In order to accelerate the processing of data, many high-performance computing systems are controlled by a single-instruction stream yet operate on multiple-data streams (SIMD). One such computing system is a vector computer designed to process in parallel each element of a linear array of numbers. For example, a vector machine adds two vectors by adding in parallel each entry of the two vectors to produce a single vector of the same length. A single vector instruction is therefore equivalent to a programming loop iterating from 1 to the number of elements in the vector.
Wherever possible, a specialized compiler replaces programming loops with vector instructions. Whether a compiler can vectorize a loop often depends on whether each element in a result vector can be computed independently from the other elements. When the results of one iteration of the loop depend on results of previous iterations, a data hazard exists and the loop typically cannot be "vectorized". The extent that a program can be vectorized, however, not only depends on the existence of data hazards but on the ability of the compiler to restructure the program in order to reduce or eliminate the data dependencies. Thus, there is tremendous variation the software routines that conventional compilers can vectorize.

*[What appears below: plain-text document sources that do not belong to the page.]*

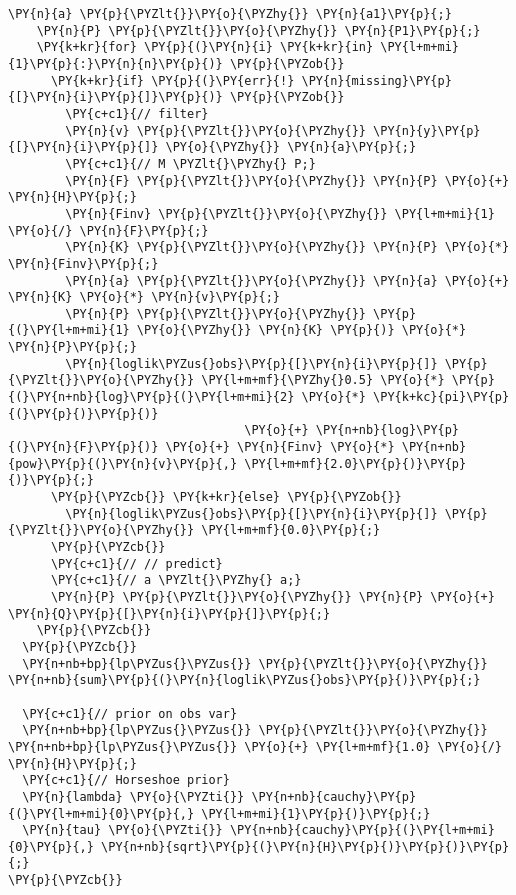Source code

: \begin{Verbatim}[commandchars=\\\{\}]
    \PY{n}{a} \PY{p}{\PYZlt{}}\PY{o}{\PYZhy{}} \PY{n}{a1}\PY{p}{;}
    \PY{n}{P} \PY{p}{\PYZlt{}}\PY{o}{\PYZhy{}} \PY{n}{P1}\PY{p}{;}
    \PY{k+kr}{for} \PY{p}{(}\PY{n}{i} \PY{k+kr}{in} \PY{l+m+mi}{1}\PY{p}{:}\PY{n}{n}\PY{p}{)} \PY{p}{\PYZob{}}
      \PY{k+kr}{if} \PY{p}{(}\PY{err}{!} \PY{n}{missing}\PY{p}{[}\PY{n}{i}\PY{p}{]}\PY{p}{)} \PY{p}{\PYZob{}}
        \PY{c+c1}{// filter}
        \PY{n}{v} \PY{p}{\PYZlt{}}\PY{o}{\PYZhy{}} \PY{n}{y}\PY{p}{[}\PY{n}{i}\PY{p}{]} \PY{o}{\PYZhy{}} \PY{n}{a}\PY{p}{;}
        \PY{c+c1}{// M \PYZlt{}\PYZhy{} P;}
        \PY{n}{F} \PY{p}{\PYZlt{}}\PY{o}{\PYZhy{}} \PY{n}{P} \PY{o}{+} \PY{n}{H}\PY{p}{;}
        \PY{n}{Finv} \PY{p}{\PYZlt{}}\PY{o}{\PYZhy{}} \PY{l+m+mi}{1} \PY{o}{/} \PY{n}{F}\PY{p}{;}
        \PY{n}{K} \PY{p}{\PYZlt{}}\PY{o}{\PYZhy{}} \PY{n}{P} \PY{o}{*} \PY{n}{Finv}\PY{p}{;}
        \PY{n}{a} \PY{p}{\PYZlt{}}\PY{o}{\PYZhy{}} \PY{n}{a} \PY{o}{+} \PY{n}{K} \PY{o}{*} \PY{n}{v}\PY{p}{;}
        \PY{n}{P} \PY{p}{\PYZlt{}}\PY{o}{\PYZhy{}} \PY{p}{(}\PY{l+m+mi}{1} \PY{o}{\PYZhy{}} \PY{n}{K} \PY{p}{)} \PY{o}{*} \PY{n}{P}\PY{p}{;}
        \PY{n}{loglik\PYZus{}obs}\PY{p}{[}\PY{n}{i}\PY{p}{]} \PY{p}{\PYZlt{}}\PY{o}{\PYZhy{}} \PY{l+m+mf}{\PYZhy{}0.5} \PY{o}{*} \PY{p}{(}\PY{n+nb}{log}\PY{p}{(}\PY{l+m+mi}{2} \PY{o}{*} \PY{k+kc}{pi}\PY{p}{(}\PY{p}{)}\PY{p}{)} 
                                 \PY{o}{+} \PY{n+nb}{log}\PY{p}{(}\PY{n}{F}\PY{p}{)} \PY{o}{+} \PY{n}{Finv} \PY{o}{*} \PY{n+nb}{pow}\PY{p}{(}\PY{n}{v}\PY{p}{,} \PY{l+m+mf}{2.0}\PY{p}{)}\PY{p}{)}\PY{p}{;}
      \PY{p}{\PYZcb{}} \PY{k+kr}{else} \PY{p}{\PYZob{}}
        \PY{n}{loglik\PYZus{}obs}\PY{p}{[}\PY{n}{i}\PY{p}{]} \PY{p}{\PYZlt{}}\PY{o}{\PYZhy{}} \PY{l+m+mf}{0.0}\PY{p}{;}
      \PY{p}{\PYZcb{}}
      \PY{c+c1}{// // predict}
      \PY{c+c1}{// a \PYZlt{}\PYZhy{} a;}
      \PY{n}{P} \PY{p}{\PYZlt{}}\PY{o}{\PYZhy{}} \PY{n}{P} \PY{o}{+} \PY{n}{Q}\PY{p}{[}\PY{n}{i}\PY{p}{]}\PY{p}{;}
    \PY{p}{\PYZcb{}}
  \PY{p}{\PYZcb{}}
  \PY{n+nb+bp}{lp\PYZus{}\PYZus{}} \PY{p}{\PYZlt{}}\PY{o}{\PYZhy{}} \PY{n+nb}{sum}\PY{p}{(}\PY{n}{loglik\PYZus{}obs}\PY{p}{)}\PY{p}{;}

  \PY{c+c1}{// prior on obs var}
  \PY{n+nb+bp}{lp\PYZus{}\PYZus{}} \PY{p}{\PYZlt{}}\PY{o}{\PYZhy{}} \PY{n+nb+bp}{lp\PYZus{}\PYZus{}} \PY{o}{+} \PY{l+m+mf}{1.0} \PY{o}{/} \PY{n}{H}\PY{p}{;}
  \PY{c+c1}{// Horseshoe prior}
  \PY{n}{lambda} \PY{o}{\PYZti{}} \PY{n+nb}{cauchy}\PY{p}{(}\PY{l+m+mi}{0}\PY{p}{,} \PY{l+m+mi}{1}\PY{p}{)}\PY{p}{;}
  \PY{n}{tau} \PY{o}{\PYZti{}} \PY{n+nb}{cauchy}\PY{p}{(}\PY{l+m+mi}{0}\PY{p}{,} \PY{n+nb}{sqrt}\PY{p}{(}\PY{n}{H}\PY{p}{)}\PY{p}{)}\PY{p}{;}
\PY{p}{\PYZcb{}}
\end{Verbatim}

One class of software that conventional compilers have difficulty vectorizing is inductive loops having conditional statements. Typical examples of this class of software includes vector compression and vector expansion. In vector compression, elements of a source vector are copied to a destination vector based on some condition such as a mask bit. Thus, only a subset of the elements of the source vector are copied to the destination vector and are stored in the lower order elements of the destination vector. Because the destination of a particular source element depends on how many elements need to be copied, a data hazard exists that prevents the compression from easily being vectorized. Similar problems exist for vector expansion.
For the reasons stated above, and for other reasons stated below which will become apparent to those skilled in the art upon reading and understanding the present specification, there is a need in the art for a method and system for operating a computer having multiple processing unit that easily vectorize inductive loops having conditional statements. There is also a need for an optimizing compiler which can generate machine instructions for such a computer system.